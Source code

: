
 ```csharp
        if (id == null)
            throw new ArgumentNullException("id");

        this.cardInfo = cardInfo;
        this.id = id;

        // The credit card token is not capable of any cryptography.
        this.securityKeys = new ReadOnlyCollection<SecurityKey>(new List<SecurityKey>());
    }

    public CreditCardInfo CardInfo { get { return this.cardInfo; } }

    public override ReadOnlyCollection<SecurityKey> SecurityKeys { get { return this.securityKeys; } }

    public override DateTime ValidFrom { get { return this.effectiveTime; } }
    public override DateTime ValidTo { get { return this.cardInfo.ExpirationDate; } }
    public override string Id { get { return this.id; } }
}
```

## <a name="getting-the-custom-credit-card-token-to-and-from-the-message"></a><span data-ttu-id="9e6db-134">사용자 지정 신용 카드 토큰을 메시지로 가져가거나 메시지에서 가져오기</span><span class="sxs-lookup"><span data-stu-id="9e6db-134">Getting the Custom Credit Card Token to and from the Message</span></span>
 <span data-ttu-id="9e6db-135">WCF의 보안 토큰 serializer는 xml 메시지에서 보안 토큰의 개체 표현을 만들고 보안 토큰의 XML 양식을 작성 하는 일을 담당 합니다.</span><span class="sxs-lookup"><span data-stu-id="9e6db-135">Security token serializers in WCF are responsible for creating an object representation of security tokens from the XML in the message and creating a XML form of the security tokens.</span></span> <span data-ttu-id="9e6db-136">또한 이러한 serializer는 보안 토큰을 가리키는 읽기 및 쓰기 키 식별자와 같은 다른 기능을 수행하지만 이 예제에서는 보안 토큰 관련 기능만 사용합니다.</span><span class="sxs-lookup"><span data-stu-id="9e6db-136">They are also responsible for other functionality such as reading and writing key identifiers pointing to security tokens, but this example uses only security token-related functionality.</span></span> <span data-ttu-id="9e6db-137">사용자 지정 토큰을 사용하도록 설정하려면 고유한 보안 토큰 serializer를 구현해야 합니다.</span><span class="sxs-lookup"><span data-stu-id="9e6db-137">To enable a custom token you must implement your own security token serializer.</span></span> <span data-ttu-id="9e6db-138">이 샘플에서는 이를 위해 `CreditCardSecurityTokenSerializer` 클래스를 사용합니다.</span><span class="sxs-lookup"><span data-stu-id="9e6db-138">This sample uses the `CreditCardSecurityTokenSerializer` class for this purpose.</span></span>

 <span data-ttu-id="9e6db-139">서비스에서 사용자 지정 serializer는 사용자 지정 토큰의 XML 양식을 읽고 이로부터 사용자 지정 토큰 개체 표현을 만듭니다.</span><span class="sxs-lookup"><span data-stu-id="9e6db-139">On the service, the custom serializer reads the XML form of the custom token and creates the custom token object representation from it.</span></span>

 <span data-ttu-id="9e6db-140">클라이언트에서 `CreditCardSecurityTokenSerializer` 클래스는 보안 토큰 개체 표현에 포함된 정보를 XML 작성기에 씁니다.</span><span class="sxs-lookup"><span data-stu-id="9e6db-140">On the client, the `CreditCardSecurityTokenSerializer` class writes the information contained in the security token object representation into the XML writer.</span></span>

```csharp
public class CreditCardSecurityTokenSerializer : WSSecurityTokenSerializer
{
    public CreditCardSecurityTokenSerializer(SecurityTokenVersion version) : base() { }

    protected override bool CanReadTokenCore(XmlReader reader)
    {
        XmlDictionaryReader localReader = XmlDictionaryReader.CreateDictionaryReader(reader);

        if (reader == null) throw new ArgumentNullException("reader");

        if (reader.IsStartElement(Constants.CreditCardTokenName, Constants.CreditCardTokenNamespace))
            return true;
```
========
Your answer should be one number: how many lines of the records hold "cardInfo".

3